## Task directions
Quote each record exactly, please, leaving none out.

___ Dataset entries ___

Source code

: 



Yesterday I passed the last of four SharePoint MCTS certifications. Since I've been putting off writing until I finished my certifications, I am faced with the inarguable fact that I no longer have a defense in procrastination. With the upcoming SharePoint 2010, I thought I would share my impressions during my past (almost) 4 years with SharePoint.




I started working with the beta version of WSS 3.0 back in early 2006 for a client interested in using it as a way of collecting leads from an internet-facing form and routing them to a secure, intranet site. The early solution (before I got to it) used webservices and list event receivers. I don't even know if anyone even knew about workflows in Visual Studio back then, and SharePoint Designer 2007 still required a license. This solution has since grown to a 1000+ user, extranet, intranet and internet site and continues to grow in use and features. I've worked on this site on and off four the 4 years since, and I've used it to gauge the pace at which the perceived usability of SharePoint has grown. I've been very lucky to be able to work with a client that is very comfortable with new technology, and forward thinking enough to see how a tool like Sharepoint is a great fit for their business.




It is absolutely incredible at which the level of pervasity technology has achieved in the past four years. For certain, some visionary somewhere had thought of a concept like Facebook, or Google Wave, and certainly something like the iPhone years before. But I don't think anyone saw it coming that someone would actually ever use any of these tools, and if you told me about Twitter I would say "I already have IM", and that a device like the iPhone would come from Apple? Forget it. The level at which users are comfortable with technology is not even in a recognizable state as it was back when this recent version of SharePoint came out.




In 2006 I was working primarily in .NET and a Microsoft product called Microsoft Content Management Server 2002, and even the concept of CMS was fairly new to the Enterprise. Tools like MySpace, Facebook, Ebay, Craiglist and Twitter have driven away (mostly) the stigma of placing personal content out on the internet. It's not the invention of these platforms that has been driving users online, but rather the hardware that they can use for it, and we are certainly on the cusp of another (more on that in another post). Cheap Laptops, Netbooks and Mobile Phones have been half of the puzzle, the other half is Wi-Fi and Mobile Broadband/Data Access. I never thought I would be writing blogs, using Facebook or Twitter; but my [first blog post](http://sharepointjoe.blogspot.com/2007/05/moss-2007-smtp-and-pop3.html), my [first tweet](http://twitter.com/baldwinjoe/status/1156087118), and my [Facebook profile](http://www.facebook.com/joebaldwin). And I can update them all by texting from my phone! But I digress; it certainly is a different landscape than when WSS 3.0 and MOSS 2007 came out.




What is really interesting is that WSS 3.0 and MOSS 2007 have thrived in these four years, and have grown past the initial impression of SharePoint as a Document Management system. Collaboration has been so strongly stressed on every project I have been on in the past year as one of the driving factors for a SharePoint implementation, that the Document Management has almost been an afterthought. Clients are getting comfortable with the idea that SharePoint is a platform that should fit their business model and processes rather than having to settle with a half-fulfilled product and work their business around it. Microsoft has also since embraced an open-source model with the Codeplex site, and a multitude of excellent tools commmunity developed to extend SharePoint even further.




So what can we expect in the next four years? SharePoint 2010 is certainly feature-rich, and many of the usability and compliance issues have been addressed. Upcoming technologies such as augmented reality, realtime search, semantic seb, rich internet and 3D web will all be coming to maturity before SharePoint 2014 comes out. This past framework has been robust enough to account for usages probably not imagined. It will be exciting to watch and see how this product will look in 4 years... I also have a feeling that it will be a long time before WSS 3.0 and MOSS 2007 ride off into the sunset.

___

## Result of this exercise
Source code

: 



Yesterday I passed the last of four SharePoint MCTS certifications. Since I've been putting off writing until I finished my certifications, I am faced with the inarguable fact that I no longer have a defense in procrastination. With the upcoming SharePoint 2010, I thought I would share my impressions during my past (almost) 4 years with SharePoint.




I started working with the beta version of WSS 3.0 back in early 2006 for a client interested in using it as a way of collecting leads from an internet-facing form and routing them to a secure, intranet site. The early solution (before I got to it) used webservices and list event receivers. I don't even know if anyone even knew about workflows in Visual Studio back then, and SharePoint Designer 2007 still required a license. This solution has since grown to a 1000+ user, extranet, intranet and internet site and continues to grow in use and features. I've worked on this site on and off four the 4 years since, and I've used it to gauge the pace at which the perceived usability of SharePoint has grown. I've been very lucky to be able to work with a client that is very comfortable with new technology, and forward thinking enough to see how a tool like Sharepoint is a great fit for their business.




It is absolutely incredible at which the level of pervasity technology has achieved in the past four years. For certain, some visionary somewhere had thought of a concept like Facebook, or Google Wave, and certainly something like the iPhone years before. But I don't think anyone saw it coming that someone would actually ever use any of these tools, and if you told me about Twitter I would say "I already have IM", and that a device like the iPhone would come from Apple? Forget it. The level at which users are comfortable with technology is not even in a recognizable state as it was back when this recent version of SharePoint came out.




In 2006 I was working primarily in .NET and a Microsoft product called Microsoft Content Management Server 2002, and even the concept of CMS was fairly new to the Enterprise. Tools like MySpace, Facebook, Ebay, Craiglist and Twitter have driven away (mostly) the stigma of placing personal content out on the internet. It's not the invention of these platforms that has been driving users online, but rather the hardware that they can use for it, and we are certainly on the cusp of another (more on that in another post). Cheap Laptops, Netbooks and Mobile Phones have been half of the puzzle, the other half is Wi-Fi and Mobile Broadband/Data Access. I never thought I would be writing blogs, using Facebook or Twitter; but my [first blog post](http://sharepointjoe.blogspot.com/2007/05/moss-2007-smtp-and-pop3.html), my [first tweet](http://twitter.com/baldwinjoe/status/1156087118), and my [Facebook profile](http://www.facebook.com/joebaldwin). And I can update them all by texting from my phone! But I digress; it certainly is a different landscape than when WSS 3.0 and MOSS 2007 came out.




What is really interesting is that WSS 3.0 and MOSS 2007 have thrived in these four years, and have grown past the initial impression of SharePoint as a Document Management system. Collaboration has been so strongly stressed on every project I have been on in the past year as one of the driving factors for a SharePoint implementation, that the Document Management has almost been an afterthought. Clients are getting comfortable with the idea that SharePoint is a platform that should fit their business model and processes rather than having to settle with a half-fulfilled product and work their business around it. Microsoft has also since embraced an open-source model with the Codeplex site, and a multitude of excellent tools commmunity developed to extend SharePoint even further.




So what can we expect in the next four years? SharePoint 2010 is certainly feature-rich, and many of the usability and compliance issues have been addressed. Upcoming technologies such as augmented reality, realtime search, semantic seb, rich internet and 3D web will all be coming to maturity before SharePoint 2014 comes out. This past framework has been robust enough to account for usages probably not imagined. It will be exciting to watch and see how this product will look in 4 years... I also have a feeling that it will be a long time before WSS 3.0 and MOSS 2007 ride off into the sunset.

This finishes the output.